Work item – Tally the lines in these records that hold the string "Both", and reply with the number alone.

Material provided –

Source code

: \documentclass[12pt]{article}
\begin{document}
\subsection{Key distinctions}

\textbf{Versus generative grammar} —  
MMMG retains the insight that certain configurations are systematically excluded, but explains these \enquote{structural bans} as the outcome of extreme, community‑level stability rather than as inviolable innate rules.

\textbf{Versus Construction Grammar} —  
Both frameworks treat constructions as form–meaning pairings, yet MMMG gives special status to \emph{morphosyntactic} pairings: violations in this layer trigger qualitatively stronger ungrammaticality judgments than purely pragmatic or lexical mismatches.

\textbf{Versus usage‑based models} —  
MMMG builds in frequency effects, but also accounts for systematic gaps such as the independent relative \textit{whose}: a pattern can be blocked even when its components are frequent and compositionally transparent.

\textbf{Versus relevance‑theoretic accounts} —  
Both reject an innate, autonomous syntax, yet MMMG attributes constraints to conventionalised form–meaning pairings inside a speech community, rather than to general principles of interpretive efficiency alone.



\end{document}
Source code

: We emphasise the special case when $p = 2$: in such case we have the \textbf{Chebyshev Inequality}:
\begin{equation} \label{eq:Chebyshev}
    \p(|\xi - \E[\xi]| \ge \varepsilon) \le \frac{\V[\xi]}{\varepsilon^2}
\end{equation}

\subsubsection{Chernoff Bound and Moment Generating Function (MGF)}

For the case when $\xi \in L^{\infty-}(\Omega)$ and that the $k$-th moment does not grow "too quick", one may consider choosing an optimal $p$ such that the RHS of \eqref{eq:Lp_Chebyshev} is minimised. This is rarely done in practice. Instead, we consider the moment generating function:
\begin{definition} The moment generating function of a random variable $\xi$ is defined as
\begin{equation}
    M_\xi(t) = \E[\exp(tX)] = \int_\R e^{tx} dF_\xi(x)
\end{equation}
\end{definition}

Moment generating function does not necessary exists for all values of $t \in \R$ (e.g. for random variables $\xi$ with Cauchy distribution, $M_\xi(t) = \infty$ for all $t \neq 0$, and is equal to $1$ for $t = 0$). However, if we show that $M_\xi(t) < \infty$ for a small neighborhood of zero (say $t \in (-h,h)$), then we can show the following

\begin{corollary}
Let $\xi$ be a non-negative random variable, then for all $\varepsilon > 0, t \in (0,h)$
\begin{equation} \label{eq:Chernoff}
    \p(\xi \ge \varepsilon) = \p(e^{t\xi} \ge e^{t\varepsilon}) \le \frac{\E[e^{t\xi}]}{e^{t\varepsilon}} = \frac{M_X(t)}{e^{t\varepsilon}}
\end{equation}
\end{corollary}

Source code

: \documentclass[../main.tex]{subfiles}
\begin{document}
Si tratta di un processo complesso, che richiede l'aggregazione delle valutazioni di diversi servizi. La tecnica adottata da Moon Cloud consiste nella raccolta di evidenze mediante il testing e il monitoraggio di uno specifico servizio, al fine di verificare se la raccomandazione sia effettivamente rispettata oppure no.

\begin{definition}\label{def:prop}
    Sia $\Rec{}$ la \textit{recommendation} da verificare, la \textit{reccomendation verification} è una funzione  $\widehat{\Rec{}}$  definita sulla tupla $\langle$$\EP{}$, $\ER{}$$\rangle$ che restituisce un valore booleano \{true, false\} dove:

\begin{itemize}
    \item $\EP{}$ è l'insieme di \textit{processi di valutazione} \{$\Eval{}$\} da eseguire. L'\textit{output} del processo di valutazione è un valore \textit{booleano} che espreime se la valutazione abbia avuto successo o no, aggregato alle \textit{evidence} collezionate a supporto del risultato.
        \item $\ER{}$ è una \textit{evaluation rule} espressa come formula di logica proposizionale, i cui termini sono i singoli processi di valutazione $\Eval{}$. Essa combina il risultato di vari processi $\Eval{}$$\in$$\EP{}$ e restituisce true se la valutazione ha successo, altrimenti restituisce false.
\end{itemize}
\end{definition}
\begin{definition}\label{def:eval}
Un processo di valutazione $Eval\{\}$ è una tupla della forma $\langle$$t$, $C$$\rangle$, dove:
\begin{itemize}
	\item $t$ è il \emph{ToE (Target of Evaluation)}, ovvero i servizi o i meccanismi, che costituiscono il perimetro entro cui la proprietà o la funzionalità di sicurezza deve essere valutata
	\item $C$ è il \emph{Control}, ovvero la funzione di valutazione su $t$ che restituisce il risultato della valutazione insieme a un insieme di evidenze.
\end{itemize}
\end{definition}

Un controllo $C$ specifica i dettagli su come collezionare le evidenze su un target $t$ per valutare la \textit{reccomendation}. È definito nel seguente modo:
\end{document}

Task solution – 2